Hi balena team,
I have a very urgent matter. Today a customer called us that his system became more and more unresponsive, so we SSH’d into the device. The device was showing a load of more than 4, and the last 15 minutes more than 7. So that was our first indication that the device indeed became more unresponsive.
So with the command top
, I’ve checked the processes. I’ve added a screenshot below:
It looks like the following command was the one using the CPU (Could not get the full command):
/usr/bin/balenad --delta-data-root=/mnt/sysroot/active/balena --delta-storage-driver=aufs --log-driver=journald -s aufs --data-root=/mnt/sysroot/inactive/balena -H unix:///v
Because we needed to help the customer, we had to make the system responsive again.

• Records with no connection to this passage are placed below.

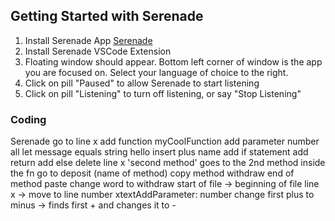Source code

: ## Getting Started with Serenade
1. Install Serenade App [Serenade](https://serenade.ai/docs/#installation)
2. Install Serenade VSCode Extension
3. Floating window should appear. Bottom left corner of window is the app you are focused on. Select your language of choice to the right.
4. Click on pill "Paused" to allow Serenade to start listening
5. Click on pill "Listening" to turn off listening, or say "Stop Listening"
### Coding
Serenade
go to line x
add function myCoolFunction
add parameter number
all let message equals string hello
insert plus name
add if statement
add return
add else
delete line x
'second method' goes to the 2nd method inside the fn
go to deposit (name of method)
copy method withdraw
end of method paste
change word to withdraw
start of file -> beginning of file
line x -> move to line number xtextAddParameter: number
change first plus to minus -> finds first + and changes it to -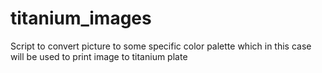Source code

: # titanium_images
Script to convert picture to some specific color palette which in this case will be used to print image to titanium plate 

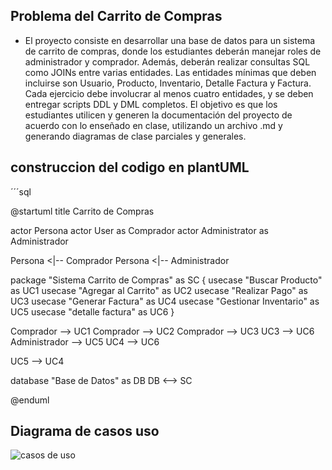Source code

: ## Problema del Carrito de Compras

- El proyecto consiste en desarrollar una base de datos para un sistema de carrito de compras, donde los
estudiantes deberán manejar roles de administrador y comprador. Además, deberán realizar consultas SQL
como JOINs entre varias entidades. Las entidades mínimas que deben incluirse son Usuario, Producto,
Inventario, Detalle Factura y Factura. Cada ejercicio debe involucrar al menos cuatro entidades, y se deben
entregar scripts DDL y DML completos. El objetivo es que los estudiantes utilicen y generen la
documentación del proyecto de acuerdo con lo enseñado en clase, utilizando un archivo .md y generando
diagramas de clase parciales y generales.


## construccion del codigo en plantUML

´´´sql

@startuml
title Carrito de Compras

actor Persona
actor User as Comprador
actor Administrator as Administrador

Persona <|-- Comprador
Persona <|-- Administrador

package "Sistema Carrito de Compras" as SC {
    usecase "Buscar Producto" as UC1
    usecase "Agregar al Carrito" as UC2
    usecase "Realizar Pago" as UC3
    usecase "Generar Factura" as UC4
    usecase "Gestionar Inventario" as UC5
    usecase "detalle factura" as UC6
}

Comprador --> UC1
Comprador --> UC2
Comprador --> UC3
UC3 --> UC6
Administrador --> UC5
UC4 --> UC6

UC5 --> UC4

database "Base de Datos" as DB
DB <--> SC


@enduml

## Diagrama de casos uso

![casos de uso](\out\caso_de_usoUML)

So I killed that process and hoped for the best. This did the trick. But I don’t know what this command does or is supposed to do. So I hope I didn’t break anything.

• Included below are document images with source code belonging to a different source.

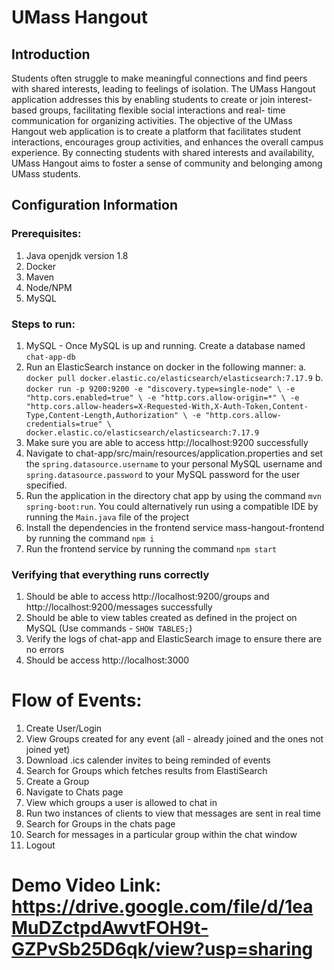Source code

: # UMass Hangout

## Introduction
Students often struggle to make meaningful connections and find peers with shared interests, leading to feelings of isolation. The UMass Hangout application addresses this by enabling students to create or join interest-based groups, facilitating flexible social interactions and real- time communication for organizing activities. The objective of the UMass Hangout web application is to create a
platform that facilitates student interactions, encourages group activities, and enhances the overall campus experience. By connecting students with shared interests and availability, UMass Hangout aims to  foster a sense of community and belonging among UMass students.

## Configuration Information
### Prerequisites:
1. Java openjdk version 1.8
2. Docker
3. Maven
4. Node/NPM
5. MySQL

### Steps to run:
1. MySQL - Once MySQL is up and running. Create a database named `chat-app-db`
2. Run an ElasticSearch instance on docker in the following manner:
a. `docker pull docker.elastic.co/elasticsearch/elasticsearch:7.17.9`
b. `docker run -p 9200:9200 -e "discovery.type=single-node" \
   -e "http.cors.enabled=true" \
   -e "http.cors.allow-origin=*" \
   -e "http.cors.allow-headers=X-Requested-With,X-Auth-Token,Content-Type,Content-Length,Authorization" \
   -e "http.cors.allow-credentials=true" \
   docker.elastic.co/elasticsearch/elasticsearch:7.17.9`
3. Make sure you are able to access http://localhost:9200 successfully
4. Navigate to chat-app/src/main/resources/application.properties and set the `spring.datasource.username` to your personal MySQL username and `spring.datasource.password` to your MySQL password for the user specified.
5. Run the application in the directory chat app by using the command `mvn spring-boot:run`. You could alternatively run using a compatible IDE by running the `Main.java` file of the project
6. Install the dependencies in the frontend service mass-hangout-frontend by running the command `npm i`
7. Run the frontend service by running the command `npm start`

### Verifying that everything runs correctly
1. Should be able to access http://localhost:9200/groups and http://localhost:9200/messages successfully
2. Should be able to view tables created as defined in the project on MySQL (Use commands - `SHOW TABLES;`)
3. Verify the logs of chat-app and ElasticSearch image to ensure there are no errors
4. Should be access http://localhost:3000


# Flow of Events:
1. Create User/Login
2. View Groups created for any event (all - already joined and the ones not joined yet)
3. Download .ics calender invites to being reminded of events
4. Search for Groups which fetches results from ElastiSearch
5. Create a Group
6. Navigate to Chats page
7. View which groups a user is allowed to chat in
8. Run two instances of clients to view that messages are sent in real time
9. Search for Groups in the chats page
10. Search for messages in a particular group within the chat window
11. Logout

# Demo Video Link: https://drive.google.com/file/d/1eaMuDZctpdAwvtFOH9t-GZPvSb25D6qk/view?usp=sharing
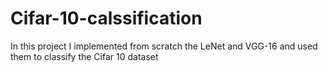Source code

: # Cifar-10-calssification

In this project I implemented from scratch the LeNet and VGG-16 and used them to classify the Cifar 10 dataset
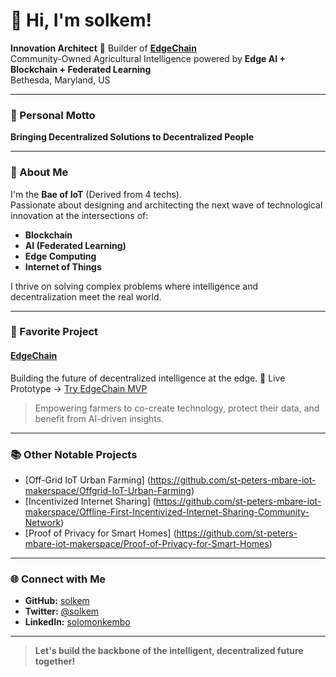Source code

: # 👋 Hi, I'm solkem!

**Innovation Architect** 
🌱 Builder of **[EdgeChain](https://github.com/solkem/edgechain-agricultural-ai)**  
Community-Owned Agricultural Intelligence powered by **Edge AI + Blockchain + Federated Learning**  
Bethesda, Maryland, US

---

### 🚀 Personal Motto
**Bringing Decentralized Solutions to Decentralized People**

---

### 🧠 About Me

I'm the **Bae of IoT** (Derived from 4 techs).  
Passionate about designing and architecting the next wave of technological innovation at the intersections of:

- **Blockchain**
- **AI (Federated Learning)**
- **Edge Computing**
- **Internet of Things**

I thrive on solving complex problems where intelligence and decentralization meet the real world.

---

### 🌟 Favorite Project
#### [EdgeChain](https://github.com/solkem/edgechain-agricultural-ai)
Building the future of decentralized intelligence at the edge.
🚀 Live Prototype → [Try EdgeChain MVP](https://solkem.github.io/edgechain-agricultural-ai/)

> Empowering farmers to co-create technology, protect their data, and benefit from AI-driven insights.

---

### 📚 Other Notable Projects
- [Off-Grid IoT Urban Farming] (https://github.com/st-peters-mbare-iot-makerspace/Offgrid-IoT-Urban-Farming)
- [Incentivized Internet Sharing] (https://github.com/st-peters-mbare-iot-makerspace/Offline-First-Incentivized-Internet-Sharing-Community-Network)
- [Proof of Privacy for Smart Homes] (https://github.com/st-peters-mbare-iot-makerspace/Proof-of-Privacy-for-Smart-Homes)

---

### 🌐 Connect with Me

- **GitHub:** [solkem](https://github.com/solkem)
- **Twitter:** [@solkem](https://twitter.com/solkem)
- **LinkedIn:** [solomonkembo](https://www.linkedin.com/in/solomonkembo)

---

> **Let's build the backbone of the intelligent, decentralized future together!**

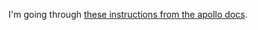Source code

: I'm going through [these instructions from the apollo docs](https://www.apollographql.com/docs/apollo-server/getting-started/).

I’ve also checked all my containers, but they didn’t seem to have a high load. So it wasn’t the software running in the containers afaik.

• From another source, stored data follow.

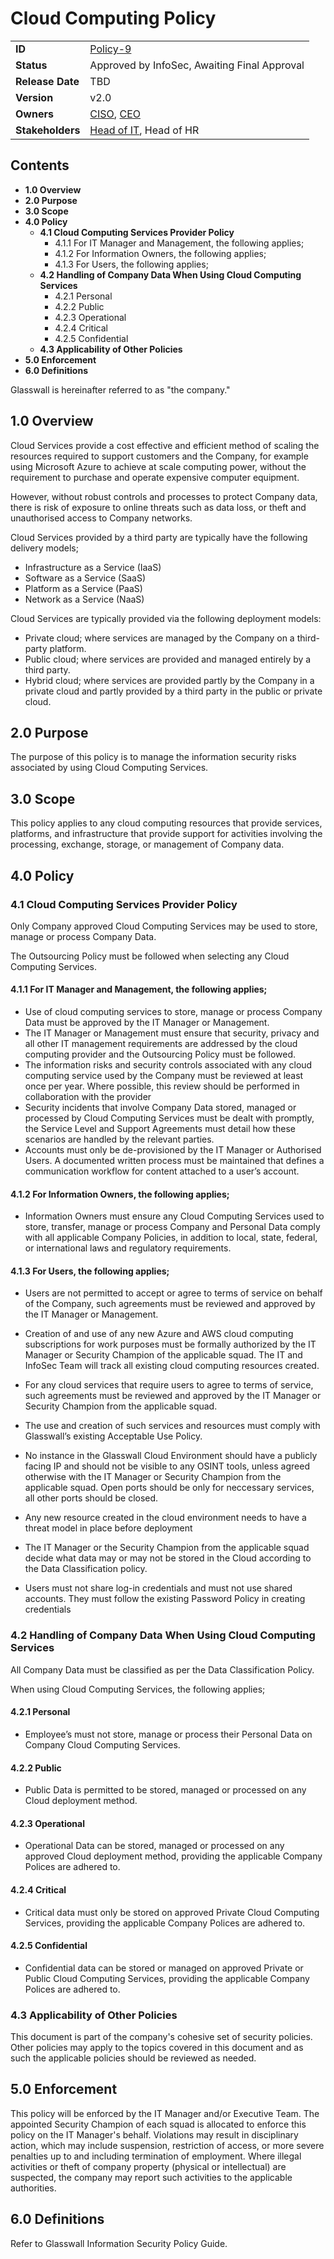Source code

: ﻿# Cloud Computing Policy

|                  |            | 
|------------------|------------|
| **ID**           | [Policy-9](https://glasswall.atlassian.net/browse/POLICY-18) |
| **Status**       |Approved by InfoSec, Awaiting Final Approval        |
| **Release Date** | TBD        |
| **Version**      | v2.0       |
| **Owners**       | [CISO](https://glasswall.atlassian.net/browse/ROLE-38), [CEO](https://glasswall.atlassian.net/browse/ROLE-37)       |
| **Stakeholders** | [Head of IT](https://glasswall.atlassian.net/browse/ROLE-43), Head of HR|

## Contents

- **1.0 Overview**
- **2.0 Purpose**
- **3.0 Scope** 
- **4.0 Policy**
  - **4.1 Cloud Computing Services Provider Policy**
    - 4.1.1 For IT Manager and Management, the following applies;
    - 4.1.2 For Information Owners, the following applies;
    - 4.1.3 For Users, the following applies;
  - **4.2 Handling of Company Data When Using Cloud Computing Services**
    - 4.2.1 Personal
    - 4.2.2 Public
    - 4.2.3 Operational
    - 4.2.4 Critical
    - 4.2.5 Confidential
  - **4.3 Applicability of Other Policies**
- **5.0 Enforcement**
- **6.0 Definitions**
  
Glasswall is hereinafter referred to as "the company." 

## 1.0 Overview

Cloud Services provide a cost effective and efficient method of scaling the resources required to support customers and the Company, for example using Microsoft Azure to achieve at scale computing power, without the requirement to purchase and operate expensive computer equipment.

However, without robust controls and processes to protect Company data, there is risk of exposure to online threats such as data loss, or theft and unauthorised access to Company networks.

Cloud Services provided by a third party are typically have the following delivery models;
- Infrastructure as a Service	(IaaS)
- Software as a Service	        (SaaS)
- Platform as a Service	        (PaaS)
- Network as a Service	        (NaaS)

Cloud Services are typically provided via the following deployment models:
- Private cloud; where services are managed by the Company on a third-party platform.
- Public cloud; where services are provided and managed entirely by a third party.
- Hybrid cloud; where services are provided partly by the Company in a private cloud and partly provided by a third party in the public or private cloud.

## 2.0 Purpose 

The purpose of this policy is to manage the information security risks associated by using Cloud Computing Services.

## 3.0 Scope 

This policy applies to any cloud computing resources that provide services, platforms, and infrastructure that provide support for activities involving the processing, exchange, storage, or management of Company data. 

## 4.0 Policy 

### 4.1 Cloud Computing Services Provider Policy

Only Company approved Cloud Computing Services may be used to store, manage or process Company Data.

The Outsourcing Policy must be followed when selecting any Cloud Computing Services.

#### 4.1.1 For IT Manager and Management, the following applies;

- Use of cloud computing services to store, manage or process Company Data must be approved by the IT Manager or Management.
- The IT Manager or Management must ensure that security, privacy and all other IT management requirements are addressed by the cloud computing provider and the Outsourcing Policy must be followed.
- The information risks and security controls associated with any cloud computing service used by the Company must be reviewed at least once per year.  Where possible, this review should be performed in collaboration with the provider
- Security incidents that involve Company Data stored, managed or processed by Cloud Computing Services must be dealt with promptly, the Service Level and Support Agreements must detail how these scenarios are handled by the relevant parties.
- Accounts must only be de-provisioned by the IT Manager or Authorised Users.  A documented written process must be maintained that defines a communication workflow for content attached to a user’s account. 

#### 4.1.2 For Information Owners, the following applies;

- Information Owners must ensure any Cloud Computing Services used to store, transfer, manage or process Company and Personal Data comply with all applicable Company Policies, in addition to local, state, federal, or international laws and regulatory requirements.

#### 4.1.3 For Users, the following applies;

- Users are not permitted to accept or agree to terms of service on behalf of the Company, such agreements must be reviewed and approved   by the IT Manager or Management.

- Creation of and use of any new Azure and AWS cloud computing subscriptions
 for work purposes must be formally authorized by the IT Manager or Security Champion of the applicable squad. The IT and InfoSec Team
 will track all existing cloud computing resources created.

- For any cloud services that require users to agree to terms of service, such
  agreements must be reviewed and approved by the IT Manager or Security Champion from the applicable squad.

- The use and creation of such services and resources must comply with
  Glasswall’s existing Acceptable Use Policy.

- No instance in the Glasswall Cloud Environment should have a publicly facing IP
  and should not be visible to any OSINT tools, unless agreed otherwise with the
  IT Manager or Security Champion from the applicable squad. Open ports should be only for neccessary services, all other ports should be closed.

- Any new resource created in the cloud environment needs to have a threat model in place before deployment
  
- The IT Manager or the Security Champion from the applicable squad decide what data may or may not be stored in the Cloud according to the Data Classification policy.
  
- Users must not share log-in credentials and must not use shared accounts. They
  must follow the existing Password Policy in creating credentials


### 4.2 Handling of Company Data When Using Cloud Computing Services 

All Company Data must be classified as per the Data Classification Policy.

When using Cloud Computing Services, the following applies;

#### 4.2.1 Personal

- Employee’s must not store, manage or process their Personal Data on Company Cloud Computing Services. 

#### 4.2.2 Public 

- Public Data is permitted to be stored, managed or processed on any Cloud deployment method.

#### 4.2.3 Operational

- Operational Data can be stored, managed or processed on any approved Cloud deployment method, providing the applicable Company Polices are adhered to.

#### 4.2.4 Critical 

- Critical data must only be stored on approved Private Cloud Computing Services, providing the applicable Company Polices are adhered to.

#### 4.2.5 Confidential

- Confidential data can be stored or managed on approved Private or Public Cloud Computing Services, providing the applicable Company Polices are adhered to.

### 4.3 Applicability of Other Policies 

This document is part of the company's cohesive set of security policies.  Other policies may apply to the topics covered in this document and as such the applicable policies should be reviewed as needed.

## 5.0 Enforcement 

This policy will be enforced by the IT Manager and/or Executive Team. The appointed Security Champion of each squad is allocated to enforce this policy on the IT Manager's behalf. Violations may result in disciplinary action, which may include suspension, restriction of access, or more severe penalties up to and including termination of employment. Where illegal activities or theft of company property (physical or intellectual) are suspected, the company may report such activities to the applicable authorities.

## 6.0 Definitions 

Refer to Glasswall Information Security Policy Guide.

Before I did that, I tried to gather all the logs I could think of because you’ll need them (I think). I used dmesg
, journalctl
and balena logs resin_supervisor
. I’ve uploaded them in this thread.
Some basic information:
Board UP Board (UP Squared)
HostOS balenaOS 2.29.2+rev1
Supervisor 9.0.1
I hope you guys can help me as soon as possible, because it’ll likely happen again if we don’t change anything. This is our beta customer, but we’d like this problem resolved as soon as possible.
If you have any questions, please let me know. I can grant access to the device, but because they’re working on the device, it is not possible to do any “real” work on it, like rebooting or restarting containers.
Thanks in advance and I hope to hear something soon!
dmesg.log (73.8 KB) journalctl.log (126.1 KB) resin_supervisor.log (4.3 KB)